__What is expected__
Copy out every entry precisely.

START Stored data

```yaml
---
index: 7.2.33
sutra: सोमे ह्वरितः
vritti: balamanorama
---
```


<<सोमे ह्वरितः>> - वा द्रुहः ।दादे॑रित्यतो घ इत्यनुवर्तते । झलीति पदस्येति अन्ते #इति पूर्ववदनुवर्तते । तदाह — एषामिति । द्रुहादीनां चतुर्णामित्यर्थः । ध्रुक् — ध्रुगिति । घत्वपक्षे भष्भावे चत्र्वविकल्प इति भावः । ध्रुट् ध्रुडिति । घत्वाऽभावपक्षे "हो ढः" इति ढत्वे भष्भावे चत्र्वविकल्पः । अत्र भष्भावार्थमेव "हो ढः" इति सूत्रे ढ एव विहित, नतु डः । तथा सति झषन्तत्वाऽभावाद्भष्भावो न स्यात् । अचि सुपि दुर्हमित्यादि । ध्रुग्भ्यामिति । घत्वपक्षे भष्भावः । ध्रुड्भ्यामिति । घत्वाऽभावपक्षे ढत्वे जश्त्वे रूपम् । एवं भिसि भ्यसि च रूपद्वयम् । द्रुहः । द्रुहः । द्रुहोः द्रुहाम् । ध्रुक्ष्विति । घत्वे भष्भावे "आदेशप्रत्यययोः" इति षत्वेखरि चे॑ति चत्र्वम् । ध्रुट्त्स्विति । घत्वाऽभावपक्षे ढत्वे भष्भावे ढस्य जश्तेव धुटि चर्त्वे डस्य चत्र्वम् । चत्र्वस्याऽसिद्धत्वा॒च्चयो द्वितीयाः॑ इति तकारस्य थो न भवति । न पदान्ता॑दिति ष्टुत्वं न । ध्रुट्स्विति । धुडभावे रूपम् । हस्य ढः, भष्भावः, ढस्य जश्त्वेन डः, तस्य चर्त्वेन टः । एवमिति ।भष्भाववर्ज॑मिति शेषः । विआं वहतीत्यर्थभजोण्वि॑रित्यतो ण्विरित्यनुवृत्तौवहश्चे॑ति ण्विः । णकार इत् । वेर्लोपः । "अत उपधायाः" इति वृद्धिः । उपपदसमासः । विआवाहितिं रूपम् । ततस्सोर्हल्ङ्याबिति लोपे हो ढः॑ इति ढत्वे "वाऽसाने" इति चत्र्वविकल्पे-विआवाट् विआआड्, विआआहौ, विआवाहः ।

END Stored data

__Output of the task__
```yaml
---
index: 7.2.33
sutra: सोमे ह्वरितः
vritti: balamanorama
---
```


<<सोमे ह्वरितः>> - वा द्रुहः ।दादे॑रित्यतो घ इत्यनुवर्तते । झलीति पदस्येति अन्ते #इति पूर्ववदनुवर्तते । तदाह — एषामिति । द्रुहादीनां चतुर्णामित्यर्थः । ध्रुक् — ध्रुगिति । घत्वपक्षे भष्भावे चत्र्वविकल्प इति भावः । ध्रुट् ध्रुडिति । घत्वाऽभावपक्षे "हो ढः" इति ढत्वे भष्भावे चत्र्वविकल्पः । अत्र भष्भावार्थमेव "हो ढः" इति सूत्रे ढ एव विहित, नतु डः । तथा सति झषन्तत्वाऽभावाद्भष्भावो न स्यात् । अचि सुपि दुर्हमित्यादि । ध्रुग्भ्यामिति । घत्वपक्षे भष्भावः । ध्रुड्भ्यामिति । घत्वाऽभावपक्षे ढत्वे जश्त्वे रूपम् । एवं भिसि भ्यसि च रूपद्वयम् । द्रुहः । द्रुहः । द्रुहोः द्रुहाम् । ध्रुक्ष्विति । घत्वे भष्भावे "आदेशप्रत्यययोः" इति षत्वेखरि चे॑ति चत्र्वम् । ध्रुट्त्स्विति । घत्वाऽभावपक्षे ढत्वे भष्भावे ढस्य जश्तेव धुटि चर्त्वे डस्य चत्र्वम् । चत्र्वस्याऽसिद्धत्वा॒च्चयो द्वितीयाः॑ इति तकारस्य थो न भवति । न पदान्ता॑दिति ष्टुत्वं न । ध्रुट्स्विति । धुडभावे रूपम् । हस्य ढः, भष्भावः, ढस्य जश्त्वेन डः, तस्य चर्त्वेन टः । एवमिति ।भष्भाववर्ज॑मिति शेषः । विआं वहतीत्यर्थभजोण्वि॑रित्यतो ण्विरित्यनुवृत्तौवहश्चे॑ति ण्विः । णकार इत् । वेर्लोपः । "अत उपधायाः" इति वृद्धिः । उपपदसमासः । विआवाहितिं रूपम् । ततस्सोर्हल्ङ्याबिति लोपे हो ढः॑ इति ढत्वे "वाऽसाने" इति चत्र्वविकल्पे-विआवाट् विआआड्, विआआहौ, विआवाहः ।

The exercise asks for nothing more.